Chris, based on your comments it is clear you still view your illness as a spiritual malady. I believe many people still have this mindset.  I warn readers of that point of view in 10 Ways to Keep your Brain from Screaming “Ouch!”  Frankly, I don’t see much difference between your view that the Devil caused these dysfunctional thoughts and the mainstream idea that you had these thoughts because of “bipolar disorder.” The “villain” is not the Devil, or the “mental” illness. It is the myriad of biological processes, including your immune response to pathogens, that can compromise your emotions and thoughts.  I’m glad that your faith helps sustain you. However, if your faith in God or in your psychiatrists prevents you from finding more effective targeted treatments, then it becomes harmful.
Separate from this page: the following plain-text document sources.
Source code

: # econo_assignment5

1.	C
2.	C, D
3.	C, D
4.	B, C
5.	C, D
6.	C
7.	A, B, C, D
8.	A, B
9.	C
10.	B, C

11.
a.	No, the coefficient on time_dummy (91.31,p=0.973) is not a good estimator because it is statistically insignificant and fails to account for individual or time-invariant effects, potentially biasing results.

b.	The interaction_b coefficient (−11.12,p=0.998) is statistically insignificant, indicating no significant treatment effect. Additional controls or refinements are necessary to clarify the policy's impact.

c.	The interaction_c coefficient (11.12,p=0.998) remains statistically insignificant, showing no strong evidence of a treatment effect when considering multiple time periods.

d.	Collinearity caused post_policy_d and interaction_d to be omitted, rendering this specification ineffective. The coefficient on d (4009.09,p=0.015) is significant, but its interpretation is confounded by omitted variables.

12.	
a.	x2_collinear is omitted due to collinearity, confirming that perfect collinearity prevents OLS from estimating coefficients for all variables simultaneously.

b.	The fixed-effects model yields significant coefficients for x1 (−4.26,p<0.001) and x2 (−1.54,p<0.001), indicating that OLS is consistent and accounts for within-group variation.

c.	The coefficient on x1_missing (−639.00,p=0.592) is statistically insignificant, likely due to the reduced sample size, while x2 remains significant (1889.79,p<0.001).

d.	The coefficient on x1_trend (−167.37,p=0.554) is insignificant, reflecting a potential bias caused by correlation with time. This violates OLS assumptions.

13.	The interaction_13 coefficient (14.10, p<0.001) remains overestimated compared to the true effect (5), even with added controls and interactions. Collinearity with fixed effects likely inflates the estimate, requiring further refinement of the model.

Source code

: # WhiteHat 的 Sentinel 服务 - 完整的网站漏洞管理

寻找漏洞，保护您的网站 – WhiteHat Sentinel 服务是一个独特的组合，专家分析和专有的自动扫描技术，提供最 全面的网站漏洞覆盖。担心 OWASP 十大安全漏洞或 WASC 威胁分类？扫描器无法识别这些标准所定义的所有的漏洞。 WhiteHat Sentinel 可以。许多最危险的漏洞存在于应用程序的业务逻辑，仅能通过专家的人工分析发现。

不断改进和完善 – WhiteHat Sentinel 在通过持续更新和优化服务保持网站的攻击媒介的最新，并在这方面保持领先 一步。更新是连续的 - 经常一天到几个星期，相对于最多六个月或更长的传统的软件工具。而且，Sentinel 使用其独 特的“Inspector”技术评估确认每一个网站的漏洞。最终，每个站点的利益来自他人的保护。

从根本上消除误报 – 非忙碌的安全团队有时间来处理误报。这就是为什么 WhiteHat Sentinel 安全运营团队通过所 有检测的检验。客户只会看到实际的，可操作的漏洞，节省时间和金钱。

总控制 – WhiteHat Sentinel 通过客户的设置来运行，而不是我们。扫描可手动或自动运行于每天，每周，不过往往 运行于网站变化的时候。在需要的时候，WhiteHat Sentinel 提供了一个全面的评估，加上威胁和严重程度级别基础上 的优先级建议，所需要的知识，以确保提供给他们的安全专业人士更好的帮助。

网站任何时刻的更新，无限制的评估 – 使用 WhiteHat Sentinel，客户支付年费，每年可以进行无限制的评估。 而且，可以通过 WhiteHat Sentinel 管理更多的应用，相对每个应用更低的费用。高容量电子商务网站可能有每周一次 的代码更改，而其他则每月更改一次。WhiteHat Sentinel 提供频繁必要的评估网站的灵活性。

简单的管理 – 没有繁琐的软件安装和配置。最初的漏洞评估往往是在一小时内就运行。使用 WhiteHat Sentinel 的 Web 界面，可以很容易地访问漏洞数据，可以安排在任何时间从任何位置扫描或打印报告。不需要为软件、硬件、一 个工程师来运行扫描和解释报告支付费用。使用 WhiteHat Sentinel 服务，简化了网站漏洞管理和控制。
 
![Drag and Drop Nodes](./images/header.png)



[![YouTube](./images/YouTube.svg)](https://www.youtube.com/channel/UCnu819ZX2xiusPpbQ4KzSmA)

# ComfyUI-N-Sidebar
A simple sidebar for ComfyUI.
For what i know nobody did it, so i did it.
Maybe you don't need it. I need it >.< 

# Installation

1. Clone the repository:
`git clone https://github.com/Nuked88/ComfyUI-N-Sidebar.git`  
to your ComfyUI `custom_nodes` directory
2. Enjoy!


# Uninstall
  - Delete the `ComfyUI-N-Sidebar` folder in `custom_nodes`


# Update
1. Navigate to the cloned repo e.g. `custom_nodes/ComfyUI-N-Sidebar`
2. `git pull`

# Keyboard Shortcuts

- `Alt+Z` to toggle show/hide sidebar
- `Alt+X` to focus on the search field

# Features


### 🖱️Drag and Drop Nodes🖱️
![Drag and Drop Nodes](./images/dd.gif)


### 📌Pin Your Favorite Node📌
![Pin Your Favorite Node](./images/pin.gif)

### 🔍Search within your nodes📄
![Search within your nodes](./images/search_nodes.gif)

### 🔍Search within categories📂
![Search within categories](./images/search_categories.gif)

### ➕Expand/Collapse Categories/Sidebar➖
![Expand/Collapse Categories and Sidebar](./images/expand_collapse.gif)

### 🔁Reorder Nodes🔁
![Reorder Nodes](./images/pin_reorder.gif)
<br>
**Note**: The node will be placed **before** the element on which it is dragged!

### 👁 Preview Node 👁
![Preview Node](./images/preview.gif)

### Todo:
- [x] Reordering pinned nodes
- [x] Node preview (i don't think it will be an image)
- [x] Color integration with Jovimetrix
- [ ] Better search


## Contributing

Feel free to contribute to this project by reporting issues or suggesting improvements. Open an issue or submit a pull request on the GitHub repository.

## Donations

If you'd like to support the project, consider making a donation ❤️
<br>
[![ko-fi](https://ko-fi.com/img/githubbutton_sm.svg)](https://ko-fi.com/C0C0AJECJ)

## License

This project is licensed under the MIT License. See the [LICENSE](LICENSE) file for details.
At this point, while I understand some of the biological processes needing treatment, I am starting to doubt the long term  effectiveness of antibiotics. I’m convinced they helped you, as has Haldol.  Yet I persist in believing that treating all your relevant biomarkers (discussed in Beyond Mental Illness) will be curative. I still believe that proper nutritional intervention can be helpful, in some cases curative over time. You still see your illness as a spiritual one involving sin. The word “sin” literally means missing the mark, like when you shoot an arrow and it misses the target. We are sinning (missing the mark) on your treatment. The mental health establishment is sinning (missing the mark) with you and thousands of patients who could be accurately assessed and effectively treated.  Based on your history, when your  “spiritual” orientation dominates you, I become more anxious.

Mine is clearly an uphill struggle, with you, your psychiatrists, and, the mental health profession.  I can only hope that folks will be open as research continues to support the need for individualized assessment and treatment.